* [Activity]: From the entries below, extract every line that includes the word "uses".

[Stored records]

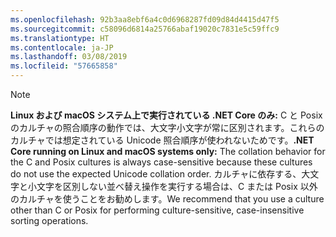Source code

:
 ```yaml
---
ms.openlocfilehash: 92b3aa8ebf6a4c0d6968287fd09d84d4415d47f5
ms.sourcegitcommit: c58096d6814a25766abaf19020c7831e5c59ffc9
ms.translationtype: HT
ms.contentlocale: ja-JP
ms.lasthandoff: 03/08/2019
ms.locfileid: "57665858"
---
```

> [!NOTE]
> <span data-ttu-id="43a03-101">**Linux および macOS システム上で実行されている .NET Core のみ:** C と Posix のカルチャの照合順序の動作では、大文字小文字が常に区別されます。これらのカルチャでは想定されている Unicode 照合順序が使われないためです。</span><span class="sxs-lookup"><span data-stu-id="43a03-101">**.NET Core running on Linux and macOS systems only:** The collation behavior for the C and Posix cultures is always case-sensitive because these cultures do not use the expected Unicode collation order.</span></span> <span data-ttu-id="43a03-102">カルチャに依存する、大文字と小文字を区別しない並べ替え操作を実行する場合は、C または Posix 以外のカルチャを使うことをお勧めします。</span><span class="sxs-lookup"><span data-stu-id="43a03-102">We recommend that you use a culture other than C or Posix for performing culture-sensitive, case-insensitive sorting operations.</span></span>  
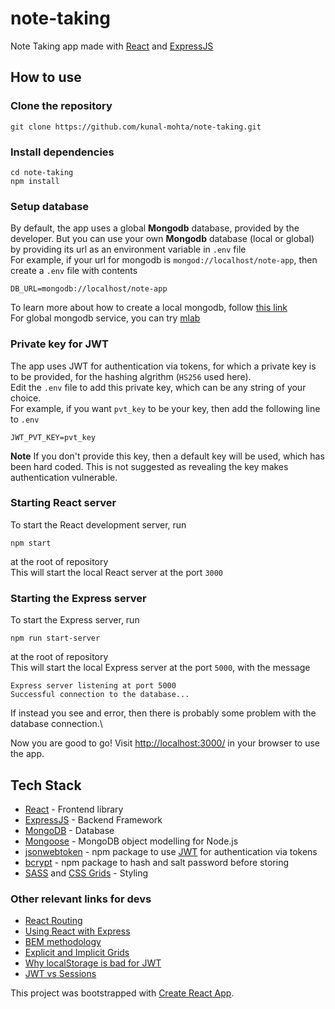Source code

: # note-taking

Note Taking app made with [React](https://reactjs.org/) and [ExpressJS](http://expressjs.com/)

## How to use

### Clone the repository
```
git clone https://github.com/kunal-mohta/note-taking.git
```

### Install dependencies
```
cd note-taking
npm install
```

### Setup database
By default, the app uses a global **Mongodb** database, provided by the developer.
But you can use your own **Mongodb** database (local or global) by providing its url as an environment variable in `.env` file\
For example, if your url for mongodb is `mongod://localhost/note-app`, then create a `.env` file with contents
```
DB_URL=mongodb://localhost/note-app
```
To learn more about how to create a local mongodb, follow [this link](https://docs.mongodb.com/manual/installation/#supported-platforms)\
For global mongodb service, you can try [mlab](https://mlab.com/)

### Private key for JWT
The app uses JWT for authentication via tokens, for which a private key is to be provided, for the hashing algrithm (`HS256` used here).\
Edit the `.env` file to add this private key, which can be any string of your choice.\
For example, if you want `pvt_key` to be your key, then add the following line to `.env`
```
JWT_PVT_KEY=pvt_key
```
**Note** If you don't provide this key, then a default key will be used, which has been hard coded. This is not suggested as revealing the key makes authentication vulnerable.

### Starting React server
To start the React development server, run
```
npm start
```
at the root of repository\
This will start the local React server at the port `3000`

### Starting the Express server
To start the Express server, run 
```
npm run start-server
```
at the root of repository\
This will start the local Express server at the port `5000`, with the message 
```
Express server listening at port 5000
Successful connection to the database...
```
If instead you see and error, then there is probably some problem with the database connection.\

Now you are good to go!
Visit [http://localhost:3000/](http://localhost:3000/) in your browser to use the app.

## Tech Stack
- [React](https://reactjs.org/) - Frontend library
- [ExpressJS](http://expressjs.com/) - Backend Framework
- [MongoDB](https://www.mongodb.com/) - Database
- [Mongoose](http://mongoosejs.com/) - MongoDB object modelling for Node.js
- [jsonwebtoken](https://www.npmjs.com/package/jsonwebtoken) - npm package to use [JWT](https://jwt.io/) for authentication via tokens
- [bcrypt](https://www.npmjs.com/package/bcrypt) - npm package to hash and salt password before storing
- [SASS](https://sass-lang.com/) and [CSS Grids](https://css-tricks.com/snippets/css/complete-guide-grid/) - Styling

### Other relevant links for devs
- [React Routing](https://reacttraining.com/react-router/web/example/basic)
- [Using React with Express](https://dev.to/loujaybee/using-create-react-app-with-express)
- [BEM methodology](http://getbem.com/introduction/)
- [Explicit and Implicit Grids](https://css-tricks.com/difference-explicit-implicit-grids/)
- [Why localStorage is bad for JWT](https://dev.to/rdegges/please-stop-using-local-storage-1i04)
- [JWT vs Sessions](https://scotch.io/bar-talk/why-jwts-suck-as-session-tokens)

This project was bootstrapped with [Create React App](https://github.com/facebookincubator/create-react-app).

* [Task output]:
By default, the app uses a global **Mongodb** database, provided by the developer.
The app uses JWT for authentication via tokens, for which a private key is to be provided, for the hashing algrithm (`HS256` used here).\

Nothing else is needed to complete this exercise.